## Task brief
Go to the line holding "- Save and restore" in the entries below and write out exactly every line down to and including the line holding "- Adjustable 'contain'".

## Records supplied
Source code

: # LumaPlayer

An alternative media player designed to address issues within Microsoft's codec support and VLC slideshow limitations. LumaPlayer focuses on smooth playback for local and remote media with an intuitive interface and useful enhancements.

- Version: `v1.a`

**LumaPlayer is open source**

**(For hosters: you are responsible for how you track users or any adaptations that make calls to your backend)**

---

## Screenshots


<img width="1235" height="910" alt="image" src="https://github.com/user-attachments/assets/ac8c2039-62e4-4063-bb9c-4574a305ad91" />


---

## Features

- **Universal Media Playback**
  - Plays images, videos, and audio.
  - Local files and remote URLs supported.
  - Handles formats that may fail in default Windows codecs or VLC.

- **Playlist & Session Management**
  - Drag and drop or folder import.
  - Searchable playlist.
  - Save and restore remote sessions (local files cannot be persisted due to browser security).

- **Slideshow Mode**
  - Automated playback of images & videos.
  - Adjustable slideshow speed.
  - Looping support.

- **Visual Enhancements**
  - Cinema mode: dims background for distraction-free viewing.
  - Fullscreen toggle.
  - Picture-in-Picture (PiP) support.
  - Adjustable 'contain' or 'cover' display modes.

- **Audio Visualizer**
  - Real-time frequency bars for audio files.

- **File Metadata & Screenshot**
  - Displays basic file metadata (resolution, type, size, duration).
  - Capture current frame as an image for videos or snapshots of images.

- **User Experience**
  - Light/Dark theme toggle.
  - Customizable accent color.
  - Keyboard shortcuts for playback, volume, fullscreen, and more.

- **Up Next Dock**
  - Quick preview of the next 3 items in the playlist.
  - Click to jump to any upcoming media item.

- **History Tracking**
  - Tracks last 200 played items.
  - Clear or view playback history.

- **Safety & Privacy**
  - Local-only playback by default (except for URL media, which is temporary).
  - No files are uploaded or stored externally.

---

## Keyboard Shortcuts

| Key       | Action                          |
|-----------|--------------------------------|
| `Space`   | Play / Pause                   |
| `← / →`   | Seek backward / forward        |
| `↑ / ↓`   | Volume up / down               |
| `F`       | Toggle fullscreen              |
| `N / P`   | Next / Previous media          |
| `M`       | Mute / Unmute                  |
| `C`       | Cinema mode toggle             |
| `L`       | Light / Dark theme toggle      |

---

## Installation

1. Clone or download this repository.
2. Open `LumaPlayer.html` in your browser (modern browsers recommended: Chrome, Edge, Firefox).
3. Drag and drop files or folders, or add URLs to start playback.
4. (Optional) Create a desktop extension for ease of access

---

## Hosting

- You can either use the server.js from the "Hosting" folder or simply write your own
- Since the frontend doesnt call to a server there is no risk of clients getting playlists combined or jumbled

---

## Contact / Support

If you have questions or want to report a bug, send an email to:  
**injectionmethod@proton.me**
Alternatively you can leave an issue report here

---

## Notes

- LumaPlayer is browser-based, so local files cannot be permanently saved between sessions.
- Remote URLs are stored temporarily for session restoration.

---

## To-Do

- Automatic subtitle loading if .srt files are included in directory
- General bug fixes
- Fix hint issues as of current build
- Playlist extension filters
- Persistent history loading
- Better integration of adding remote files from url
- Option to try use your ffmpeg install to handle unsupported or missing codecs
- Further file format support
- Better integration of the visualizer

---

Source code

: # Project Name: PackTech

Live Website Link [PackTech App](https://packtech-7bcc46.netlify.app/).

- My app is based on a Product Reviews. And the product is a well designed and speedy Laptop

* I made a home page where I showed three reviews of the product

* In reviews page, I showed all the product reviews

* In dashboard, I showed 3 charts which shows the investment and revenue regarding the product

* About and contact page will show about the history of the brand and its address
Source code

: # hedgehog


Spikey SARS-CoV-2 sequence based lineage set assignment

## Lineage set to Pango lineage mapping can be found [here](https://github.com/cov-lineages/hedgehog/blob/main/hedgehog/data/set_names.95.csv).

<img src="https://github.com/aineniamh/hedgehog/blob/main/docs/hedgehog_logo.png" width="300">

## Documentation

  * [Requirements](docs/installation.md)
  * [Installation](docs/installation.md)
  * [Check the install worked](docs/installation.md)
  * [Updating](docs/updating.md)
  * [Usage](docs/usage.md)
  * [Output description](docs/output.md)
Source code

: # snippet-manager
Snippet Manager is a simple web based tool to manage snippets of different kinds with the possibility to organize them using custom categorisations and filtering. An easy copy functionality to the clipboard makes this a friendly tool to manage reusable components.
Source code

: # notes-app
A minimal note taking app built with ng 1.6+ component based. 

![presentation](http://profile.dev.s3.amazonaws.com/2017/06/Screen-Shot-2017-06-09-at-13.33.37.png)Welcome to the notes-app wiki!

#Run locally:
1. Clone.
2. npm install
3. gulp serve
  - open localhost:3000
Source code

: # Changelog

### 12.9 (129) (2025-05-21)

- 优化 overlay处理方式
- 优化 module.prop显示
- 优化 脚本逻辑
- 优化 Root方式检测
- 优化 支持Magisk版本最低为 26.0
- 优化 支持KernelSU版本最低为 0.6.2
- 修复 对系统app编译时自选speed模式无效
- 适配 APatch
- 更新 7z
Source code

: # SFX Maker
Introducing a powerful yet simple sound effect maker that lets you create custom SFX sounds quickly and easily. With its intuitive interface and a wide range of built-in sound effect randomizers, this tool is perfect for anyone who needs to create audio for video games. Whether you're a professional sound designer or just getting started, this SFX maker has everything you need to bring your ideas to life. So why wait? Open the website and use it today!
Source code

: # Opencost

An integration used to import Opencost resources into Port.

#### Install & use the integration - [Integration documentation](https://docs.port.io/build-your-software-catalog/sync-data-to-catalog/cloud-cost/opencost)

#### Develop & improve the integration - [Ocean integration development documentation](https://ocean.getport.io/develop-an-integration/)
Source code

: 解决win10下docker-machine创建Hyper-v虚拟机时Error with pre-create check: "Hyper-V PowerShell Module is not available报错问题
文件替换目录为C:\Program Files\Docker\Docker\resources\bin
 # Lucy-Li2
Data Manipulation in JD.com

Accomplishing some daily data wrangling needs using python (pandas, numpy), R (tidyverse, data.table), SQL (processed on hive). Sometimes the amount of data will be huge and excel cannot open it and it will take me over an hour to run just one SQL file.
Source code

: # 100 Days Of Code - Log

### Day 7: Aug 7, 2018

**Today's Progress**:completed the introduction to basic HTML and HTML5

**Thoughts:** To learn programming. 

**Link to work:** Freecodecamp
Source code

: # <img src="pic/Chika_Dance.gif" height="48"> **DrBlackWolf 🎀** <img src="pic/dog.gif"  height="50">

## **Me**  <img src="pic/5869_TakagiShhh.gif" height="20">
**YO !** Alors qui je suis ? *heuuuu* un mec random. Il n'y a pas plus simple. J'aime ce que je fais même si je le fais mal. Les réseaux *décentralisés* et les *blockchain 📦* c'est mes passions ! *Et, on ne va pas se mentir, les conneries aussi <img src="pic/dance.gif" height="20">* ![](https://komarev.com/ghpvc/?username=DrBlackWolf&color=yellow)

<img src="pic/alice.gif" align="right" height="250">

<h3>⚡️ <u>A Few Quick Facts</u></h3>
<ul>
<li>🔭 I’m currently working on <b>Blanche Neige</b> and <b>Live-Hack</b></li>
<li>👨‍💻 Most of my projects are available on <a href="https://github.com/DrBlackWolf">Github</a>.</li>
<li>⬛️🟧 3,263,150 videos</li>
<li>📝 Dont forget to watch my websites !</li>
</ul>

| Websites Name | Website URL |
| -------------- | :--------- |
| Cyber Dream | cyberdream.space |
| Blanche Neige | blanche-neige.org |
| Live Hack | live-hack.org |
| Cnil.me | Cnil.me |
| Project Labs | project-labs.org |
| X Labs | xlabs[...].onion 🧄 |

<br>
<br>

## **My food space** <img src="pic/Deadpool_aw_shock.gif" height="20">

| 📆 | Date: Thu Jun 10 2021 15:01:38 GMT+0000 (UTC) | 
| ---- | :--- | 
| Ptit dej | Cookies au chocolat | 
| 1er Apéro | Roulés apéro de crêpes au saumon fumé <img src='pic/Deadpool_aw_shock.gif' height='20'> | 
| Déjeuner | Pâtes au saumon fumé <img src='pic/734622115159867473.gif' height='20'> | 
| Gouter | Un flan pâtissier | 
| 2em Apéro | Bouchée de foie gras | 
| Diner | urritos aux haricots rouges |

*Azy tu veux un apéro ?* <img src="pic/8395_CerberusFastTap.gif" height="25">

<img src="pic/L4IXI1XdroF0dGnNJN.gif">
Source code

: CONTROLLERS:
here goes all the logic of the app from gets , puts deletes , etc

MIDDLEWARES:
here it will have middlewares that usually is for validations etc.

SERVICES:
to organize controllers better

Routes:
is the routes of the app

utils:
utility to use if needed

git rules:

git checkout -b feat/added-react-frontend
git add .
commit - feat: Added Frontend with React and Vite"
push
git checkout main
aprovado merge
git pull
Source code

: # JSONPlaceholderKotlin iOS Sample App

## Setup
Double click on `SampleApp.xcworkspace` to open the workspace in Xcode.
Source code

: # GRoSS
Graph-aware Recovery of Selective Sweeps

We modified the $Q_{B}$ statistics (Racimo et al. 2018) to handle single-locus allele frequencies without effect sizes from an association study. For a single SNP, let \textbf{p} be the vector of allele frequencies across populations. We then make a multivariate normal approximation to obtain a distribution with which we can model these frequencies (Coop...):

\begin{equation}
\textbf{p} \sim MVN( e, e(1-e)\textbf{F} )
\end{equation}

## Output of the task
  - Save and restore remote sessions (local files cannot be persisted due to browser security).

- **Slideshow Mode**
  - Automated playback of images & videos.
  - Adjustable slideshow speed.
  - Looping support.

- **Visual Enhancements**
  - Cinema mode: dims background for distraction-free viewing.
  - Fullscreen toggle.
  - Picture-in-Picture (PiP) support.
  - Adjustable 'contain' or 'cover' display modes.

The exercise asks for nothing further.